● **EXERCISE PROMPT**: In the listing below, find the line with "Given the size" and copy every line from there up to and including the line with "Erstellte Benutzer durch", exactly and without pictures.

● **TASK MATERIAL**:
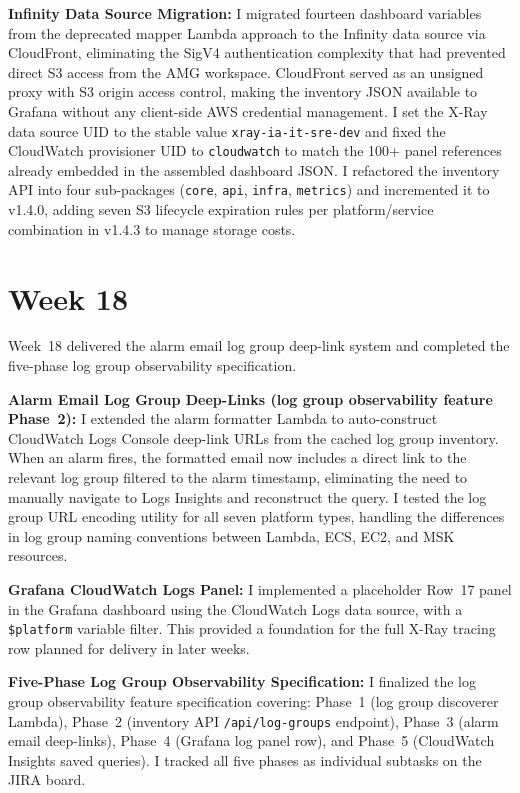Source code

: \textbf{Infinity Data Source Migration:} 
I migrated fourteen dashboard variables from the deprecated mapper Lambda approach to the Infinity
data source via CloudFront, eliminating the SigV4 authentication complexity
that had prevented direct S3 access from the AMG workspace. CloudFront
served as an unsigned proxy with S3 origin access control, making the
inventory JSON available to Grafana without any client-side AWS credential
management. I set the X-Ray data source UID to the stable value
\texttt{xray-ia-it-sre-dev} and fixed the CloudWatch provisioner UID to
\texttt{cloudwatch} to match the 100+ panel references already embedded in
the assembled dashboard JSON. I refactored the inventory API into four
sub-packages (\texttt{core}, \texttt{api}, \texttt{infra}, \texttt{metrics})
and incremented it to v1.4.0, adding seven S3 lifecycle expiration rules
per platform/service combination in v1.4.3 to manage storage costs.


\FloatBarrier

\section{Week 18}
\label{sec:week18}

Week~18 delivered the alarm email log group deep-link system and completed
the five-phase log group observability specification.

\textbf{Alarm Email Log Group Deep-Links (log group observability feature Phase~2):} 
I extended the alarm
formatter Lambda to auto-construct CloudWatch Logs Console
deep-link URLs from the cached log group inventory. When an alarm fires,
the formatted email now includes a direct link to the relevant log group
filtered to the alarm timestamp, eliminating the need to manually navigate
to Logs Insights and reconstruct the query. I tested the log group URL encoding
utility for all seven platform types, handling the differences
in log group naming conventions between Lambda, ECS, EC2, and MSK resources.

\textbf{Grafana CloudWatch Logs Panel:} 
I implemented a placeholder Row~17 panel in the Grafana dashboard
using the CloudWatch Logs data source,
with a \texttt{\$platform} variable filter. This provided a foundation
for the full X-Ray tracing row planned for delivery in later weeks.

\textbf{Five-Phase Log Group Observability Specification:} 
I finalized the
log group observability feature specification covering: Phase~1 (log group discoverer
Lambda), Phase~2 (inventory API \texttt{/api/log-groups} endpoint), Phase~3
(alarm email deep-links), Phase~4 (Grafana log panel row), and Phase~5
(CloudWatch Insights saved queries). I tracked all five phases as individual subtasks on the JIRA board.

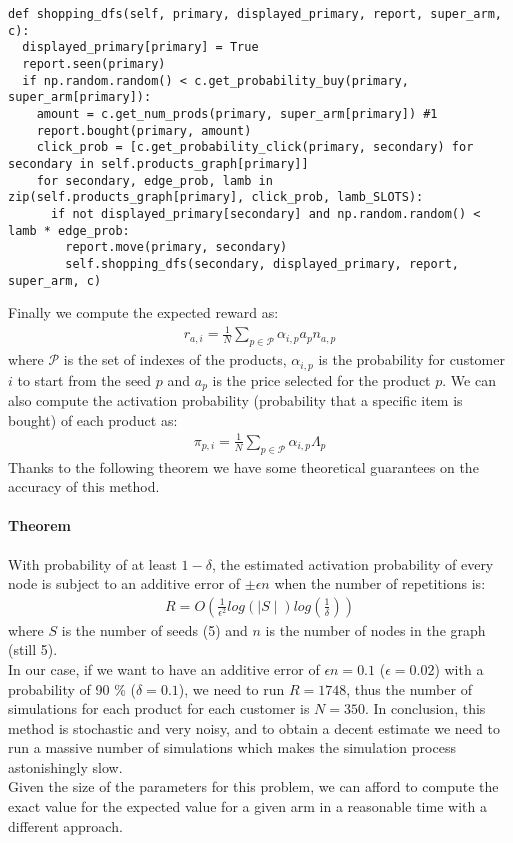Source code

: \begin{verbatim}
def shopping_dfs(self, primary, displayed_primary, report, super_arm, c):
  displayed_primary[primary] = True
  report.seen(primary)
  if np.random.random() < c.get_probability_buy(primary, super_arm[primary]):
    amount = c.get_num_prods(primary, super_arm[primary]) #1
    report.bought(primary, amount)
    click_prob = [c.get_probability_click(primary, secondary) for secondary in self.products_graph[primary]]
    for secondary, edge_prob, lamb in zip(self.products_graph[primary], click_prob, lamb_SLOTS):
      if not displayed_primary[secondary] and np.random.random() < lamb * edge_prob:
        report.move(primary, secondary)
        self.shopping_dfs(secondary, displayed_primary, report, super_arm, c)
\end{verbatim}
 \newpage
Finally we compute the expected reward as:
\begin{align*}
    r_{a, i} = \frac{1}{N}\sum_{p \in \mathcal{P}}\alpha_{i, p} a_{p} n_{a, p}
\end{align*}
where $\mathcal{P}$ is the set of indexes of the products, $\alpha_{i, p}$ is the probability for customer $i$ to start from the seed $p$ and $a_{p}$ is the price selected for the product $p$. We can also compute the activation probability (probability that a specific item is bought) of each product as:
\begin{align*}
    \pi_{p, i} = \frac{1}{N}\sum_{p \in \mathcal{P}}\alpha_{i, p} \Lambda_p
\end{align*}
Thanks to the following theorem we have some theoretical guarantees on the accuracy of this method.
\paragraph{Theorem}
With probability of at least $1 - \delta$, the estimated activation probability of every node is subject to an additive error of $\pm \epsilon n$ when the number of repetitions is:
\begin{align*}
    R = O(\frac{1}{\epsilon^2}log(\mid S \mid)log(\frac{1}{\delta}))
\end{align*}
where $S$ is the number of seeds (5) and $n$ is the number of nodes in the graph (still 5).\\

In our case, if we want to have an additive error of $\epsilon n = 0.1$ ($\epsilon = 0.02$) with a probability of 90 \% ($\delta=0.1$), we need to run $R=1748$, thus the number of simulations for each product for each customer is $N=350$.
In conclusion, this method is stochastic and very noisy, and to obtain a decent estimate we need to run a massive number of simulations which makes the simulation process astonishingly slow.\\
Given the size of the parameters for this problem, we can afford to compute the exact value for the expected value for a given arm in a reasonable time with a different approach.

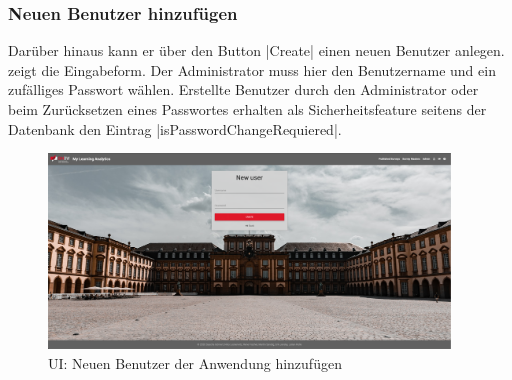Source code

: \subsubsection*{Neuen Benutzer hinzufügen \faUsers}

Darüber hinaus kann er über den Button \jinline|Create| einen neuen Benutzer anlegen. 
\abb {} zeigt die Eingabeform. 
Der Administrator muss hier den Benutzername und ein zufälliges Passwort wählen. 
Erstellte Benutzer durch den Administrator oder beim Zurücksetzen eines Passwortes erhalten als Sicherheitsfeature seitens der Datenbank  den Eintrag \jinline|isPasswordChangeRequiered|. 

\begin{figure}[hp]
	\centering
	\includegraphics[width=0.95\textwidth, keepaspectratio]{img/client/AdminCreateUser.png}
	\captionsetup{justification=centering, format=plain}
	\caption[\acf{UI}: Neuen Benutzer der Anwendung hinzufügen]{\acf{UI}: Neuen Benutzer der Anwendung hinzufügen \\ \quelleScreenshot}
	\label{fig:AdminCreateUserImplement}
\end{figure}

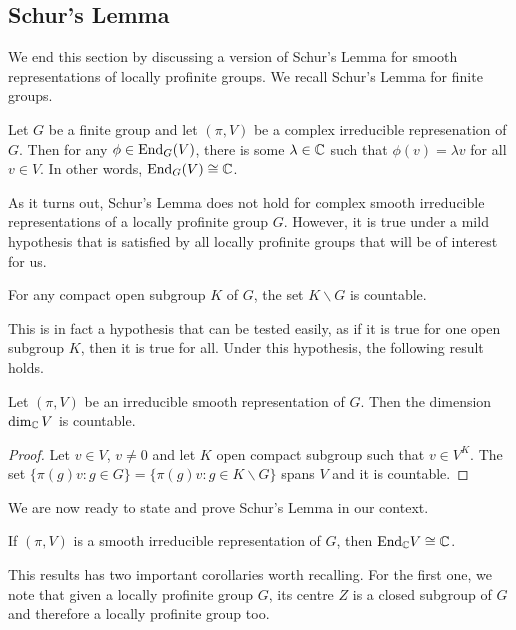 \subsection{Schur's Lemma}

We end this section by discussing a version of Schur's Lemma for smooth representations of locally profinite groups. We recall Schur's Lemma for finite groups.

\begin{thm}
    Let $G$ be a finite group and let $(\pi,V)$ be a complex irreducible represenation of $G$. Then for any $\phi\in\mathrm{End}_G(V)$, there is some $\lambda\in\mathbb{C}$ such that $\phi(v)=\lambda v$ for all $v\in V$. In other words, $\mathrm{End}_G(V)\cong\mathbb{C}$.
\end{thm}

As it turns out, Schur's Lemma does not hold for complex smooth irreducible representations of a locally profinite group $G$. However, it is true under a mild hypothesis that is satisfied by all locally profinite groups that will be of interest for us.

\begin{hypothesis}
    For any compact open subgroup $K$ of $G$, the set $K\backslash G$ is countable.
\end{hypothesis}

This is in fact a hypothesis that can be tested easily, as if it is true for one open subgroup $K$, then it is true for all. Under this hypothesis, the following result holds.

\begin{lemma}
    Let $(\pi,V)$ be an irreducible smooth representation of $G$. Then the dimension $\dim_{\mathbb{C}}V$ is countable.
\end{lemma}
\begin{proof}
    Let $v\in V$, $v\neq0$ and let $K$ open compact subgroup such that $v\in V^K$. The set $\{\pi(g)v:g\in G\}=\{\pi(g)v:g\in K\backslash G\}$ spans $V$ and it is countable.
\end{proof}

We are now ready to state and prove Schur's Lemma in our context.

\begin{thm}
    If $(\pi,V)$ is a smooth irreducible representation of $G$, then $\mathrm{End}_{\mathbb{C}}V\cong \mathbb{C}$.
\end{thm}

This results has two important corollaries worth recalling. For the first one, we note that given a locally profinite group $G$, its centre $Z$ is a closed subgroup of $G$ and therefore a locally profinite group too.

● **OUTPUT FOR THIS EXERCISE**:
Given the size of the parameters for this problem, we can afford to compute the exact value for the expected value for a given arm in a reasonable time with a different approach.

Source code

: \subsubsection*{Neuen Benutzer hinzufügen \faUsers}

Darüber hinaus kann er über den Button \jinline|Create| einen neuen Benutzer anlegen. 
\abb {} zeigt die Eingabeform. 
Der Administrator muss hier den Benutzername und ein zufälliges Passwort wählen. 
Erstellte Benutzer durch den Administrator oder beim Zurücksetzen eines Passwortes erhalten als Sicherheitsfeature seitens der Datenbank  den Eintrag \jinline|isPasswordChangeRequiered|. 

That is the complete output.